In this exercise, retype exactly and only the lines from the top of the entries below through the line that holds "- Choix des technologies à utiliser", omitting pictures.

[INPUT DATA Boundary: Start]

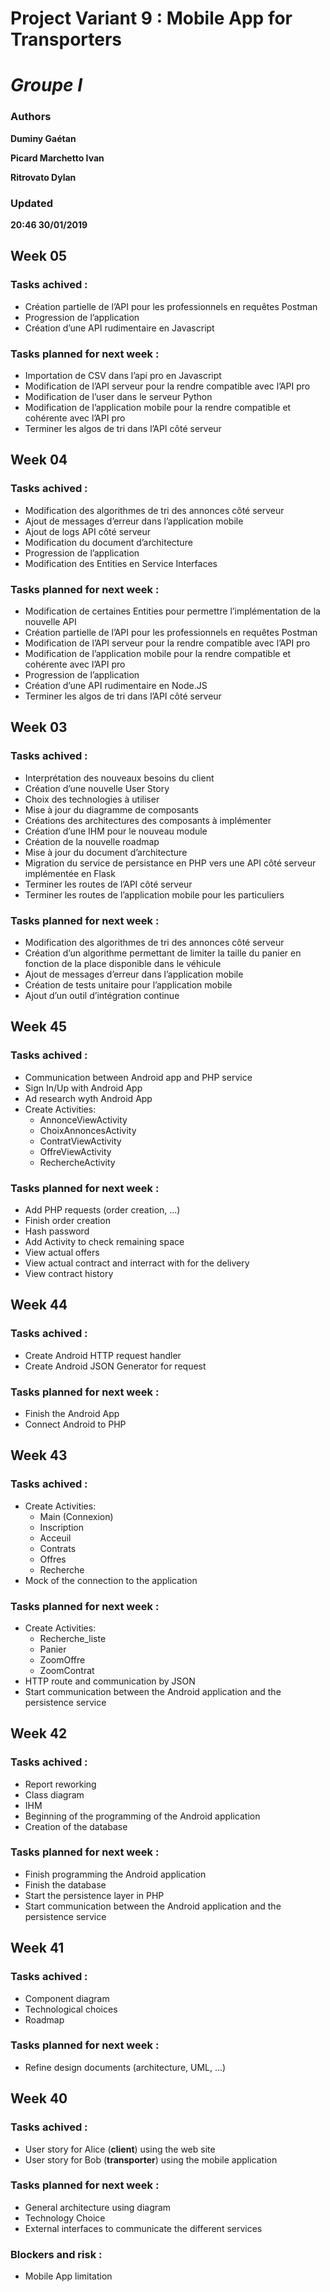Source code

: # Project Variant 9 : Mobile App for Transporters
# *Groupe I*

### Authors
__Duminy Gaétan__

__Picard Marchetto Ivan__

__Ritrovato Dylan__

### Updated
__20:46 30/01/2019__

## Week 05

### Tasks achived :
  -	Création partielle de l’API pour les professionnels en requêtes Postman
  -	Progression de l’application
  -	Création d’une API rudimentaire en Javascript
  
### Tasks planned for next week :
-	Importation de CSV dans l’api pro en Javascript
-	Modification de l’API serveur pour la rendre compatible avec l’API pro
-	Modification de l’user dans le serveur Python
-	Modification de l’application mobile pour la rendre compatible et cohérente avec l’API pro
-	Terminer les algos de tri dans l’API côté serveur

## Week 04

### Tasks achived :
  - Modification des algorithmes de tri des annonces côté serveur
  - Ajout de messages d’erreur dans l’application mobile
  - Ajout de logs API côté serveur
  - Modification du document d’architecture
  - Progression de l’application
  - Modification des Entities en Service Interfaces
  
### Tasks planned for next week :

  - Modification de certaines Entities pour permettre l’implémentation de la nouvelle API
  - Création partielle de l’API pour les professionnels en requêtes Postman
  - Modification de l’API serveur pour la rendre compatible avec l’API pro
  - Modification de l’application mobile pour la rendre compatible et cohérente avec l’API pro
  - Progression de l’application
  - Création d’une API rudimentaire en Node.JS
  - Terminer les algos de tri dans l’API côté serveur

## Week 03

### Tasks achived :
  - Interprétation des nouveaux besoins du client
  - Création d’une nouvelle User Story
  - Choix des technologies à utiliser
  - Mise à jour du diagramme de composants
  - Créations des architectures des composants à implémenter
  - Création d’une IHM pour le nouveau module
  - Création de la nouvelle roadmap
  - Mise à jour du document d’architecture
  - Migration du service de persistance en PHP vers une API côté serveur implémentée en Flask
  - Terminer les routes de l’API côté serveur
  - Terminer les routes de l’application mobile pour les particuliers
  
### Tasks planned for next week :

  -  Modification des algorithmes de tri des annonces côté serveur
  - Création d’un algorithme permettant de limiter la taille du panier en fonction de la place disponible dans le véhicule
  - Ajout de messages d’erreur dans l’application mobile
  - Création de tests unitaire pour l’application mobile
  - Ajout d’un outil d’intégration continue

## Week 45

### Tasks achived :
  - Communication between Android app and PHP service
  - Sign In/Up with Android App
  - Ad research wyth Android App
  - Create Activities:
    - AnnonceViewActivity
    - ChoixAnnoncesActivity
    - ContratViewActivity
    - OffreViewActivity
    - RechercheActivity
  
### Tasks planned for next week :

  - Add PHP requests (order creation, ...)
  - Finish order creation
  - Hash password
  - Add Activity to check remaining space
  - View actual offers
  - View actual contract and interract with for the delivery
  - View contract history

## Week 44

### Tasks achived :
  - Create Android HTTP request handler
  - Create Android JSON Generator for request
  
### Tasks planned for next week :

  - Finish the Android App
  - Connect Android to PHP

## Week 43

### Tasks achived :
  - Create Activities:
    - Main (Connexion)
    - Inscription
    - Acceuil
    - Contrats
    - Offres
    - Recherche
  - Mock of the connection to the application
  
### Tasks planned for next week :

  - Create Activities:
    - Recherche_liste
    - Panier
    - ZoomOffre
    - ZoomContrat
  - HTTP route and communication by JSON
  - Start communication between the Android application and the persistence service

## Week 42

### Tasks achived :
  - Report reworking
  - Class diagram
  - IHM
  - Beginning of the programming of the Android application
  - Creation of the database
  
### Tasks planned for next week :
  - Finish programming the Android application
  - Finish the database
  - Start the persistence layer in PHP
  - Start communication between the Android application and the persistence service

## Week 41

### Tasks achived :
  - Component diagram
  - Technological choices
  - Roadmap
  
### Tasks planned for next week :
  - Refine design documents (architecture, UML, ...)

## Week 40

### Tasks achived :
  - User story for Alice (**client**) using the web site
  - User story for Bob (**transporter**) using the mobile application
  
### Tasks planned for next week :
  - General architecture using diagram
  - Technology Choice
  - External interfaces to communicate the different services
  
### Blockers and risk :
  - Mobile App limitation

[INPUT DATA Boundary: End]

**YOUR SOLUTION:**
Source code

: # Project Variant 9 : Mobile App for Transporters
# *Groupe I*

### Authors
__Duminy Gaétan__

__Picard Marchetto Ivan__

__Ritrovato Dylan__

### Updated
__20:46 30/01/2019__

## Week 05

### Tasks achived :
  -	Création partielle de l’API pour les professionnels en requêtes Postman
  -	Progression de l’application
  -	Création d’une API rudimentaire en Javascript
  
### Tasks planned for next week :
-	Importation de CSV dans l’api pro en Javascript
-	Modification de l’API serveur pour la rendre compatible avec l’API pro
-	Modification de l’user dans le serveur Python
-	Modification de l’application mobile pour la rendre compatible et cohérente avec l’API pro
-	Terminer les algos de tri dans l’API côté serveur

## Week 04

### Tasks achived :
  - Modification des algorithmes de tri des annonces côté serveur
  - Ajout de messages d’erreur dans l’application mobile
  - Ajout de logs API côté serveur
  - Modification du document d’architecture
  - Progression de l’application
  - Modification des Entities en Service Interfaces
  
### Tasks planned for next week :

  - Modification de certaines Entities pour permettre l’implémentation de la nouvelle API
  - Création partielle de l’API pour les professionnels en requêtes Postman
  - Modification de l’API serveur pour la rendre compatible avec l’API pro
  - Modification de l’application mobile pour la rendre compatible et cohérente avec l’API pro
  - Progression de l’application
  - Création d’une API rudimentaire en Node.JS
  - Terminer les algos de tri dans l’API côté serveur

## Week 03

### Tasks achived :
  - Interprétation des nouveaux besoins du client
  - Création d’une nouvelle User Story
  - Choix des technologies à utiliser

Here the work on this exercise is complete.